Reproduce every line below exactly as written; do not include the images.

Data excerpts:
***

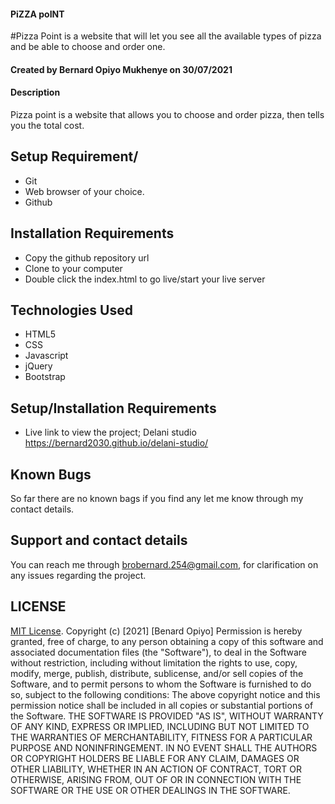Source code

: #### PiZZA poINT
#Pizza Point is a website that will let you see all the available types of pizza and be able to choose and order one.
#### Created by Bernard Opiyo Mukhenye on 30/07/2021
#### Description

Pizza point is a website that allows you to choose and order pizza, then tells you the total cost.
## Setup Requirement/
* Git 
* Web browser of your choice.
* Github

## Installation Requirements
* Copy the github repository url
* Clone to your computer
* Double click the index.html to go live/start your live server



## Technologies Used
* HTML5
* CSS
* Javascript
* jQuery
* Bootstrap
## Setup/Installation Requirements
* Live link to view the project; Delani studio https://bernard2030.github.io/delani-studio/

## Known Bugs
So far there are no known bags if you find any let me know through my contact details.
## Support and contact details
You can reach me through brobernard.254@gmail.com, for clarification on any issues regarding the project.
## LICENSE
[MIT License](https://choosealicense.com/licenses/mit/).
Copyright (c) [2021] [Benard Opiyo]
Permission is hereby granted, free of charge, to any person obtaining a copy
of this software and associated documentation files (the "Software"), to deal
in the Software without restriction, including without limitation the rights
to use, copy, modify, merge, publish, distribute, sublicense, and/or sell
copies of the Software, and to permit persons to whom the Software is
furnished to do so, subject to the following conditions:
The above copyright notice and this permission notice shall be included in all
copies or substantial portions of the Software.
THE SOFTWARE IS PROVIDED "AS IS", WITHOUT WARRANTY OF ANY KIND, EXPRESS OR
IMPLIED, INCLUDING BUT NOT LIMITED TO THE WARRANTIES OF MERCHANTABILITY,
FITNESS FOR A PARTICULAR PURPOSE AND NONINFRINGEMENT. IN NO EVENT SHALL THE
AUTHORS OR COPYRIGHT HOLDERS BE LIABLE FOR ANY CLAIM, DAMAGES OR OTHER
LIABILITY, WHETHER IN AN ACTION OF CONTRACT, TORT OR OTHERWISE, ARISING FROM,
OUT OF OR IN CONNECTION WITH THE SOFTWARE OR THE USE OR OTHER DEALINGS IN THE
SOFTWARE.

***

▶ **Response area**:
Source code

: #### PiZZA poINT
#Pizza Point is a website that will let you see all the available types of pizza and be able to choose and order one.
#### Created by Bernard Opiyo Mukhenye on 30/07/2021
#### Description

Pizza point is a website that allows you to choose and order pizza, then tells you the total cost.
## Setup Requirement/
* Git 
* Web browser of your choice.
* Github

## Installation Requirements
* Copy the github repository url
* Clone to your computer
* Double click the index.html to go live/start your live server



## Technologies Used
* HTML5
* CSS
* Javascript
* jQuery
* Bootstrap
## Setup/Installation Requirements
* Live link to view the project; Delani studio https://bernard2030.github.io/delani-studio/

## Known Bugs
So far there are no known bags if you find any let me know through my contact details.
## Support and contact details
You can reach me through brobernard.254@gmail.com, for clarification on any issues regarding the project.
## LICENSE
[MIT License](https://choosealicense.com/licenses/mit/).
Copyright (c) [2021] [Benard Opiyo]
Permission is hereby granted, free of charge, to any person obtaining a copy
of this software and associated documentation files (the "Software"), to deal
in the Software without restriction, including without limitation the rights
to use, copy, modify, merge, publish, distribute, sublicense, and/or sell
copies of the Software, and to permit persons to whom the Software is
furnished to do so, subject to the following conditions:
The above copyright notice and this permission notice shall be included in all
copies or substantial portions of the Software.
THE SOFTWARE IS PROVIDED "AS IS", WITHOUT WARRANTY OF ANY KIND, EXPRESS OR
IMPLIED, INCLUDING BUT NOT LIMITED TO THE WARRANTIES OF MERCHANTABILITY,
FITNESS FOR A PARTICULAR PURPOSE AND NONINFRINGEMENT. IN NO EVENT SHALL THE
AUTHORS OR COPYRIGHT HOLDERS BE LIABLE FOR ANY CLAIM, DAMAGES OR OTHER
LIABILITY, WHETHER IN AN ACTION OF CONTRACT, TORT OR OTHERWISE, ARISING FROM,
OUT OF OR IN CONNECTION WITH THE SOFTWARE OR THE USE OR OTHER DEALINGS IN THE
SOFTWARE.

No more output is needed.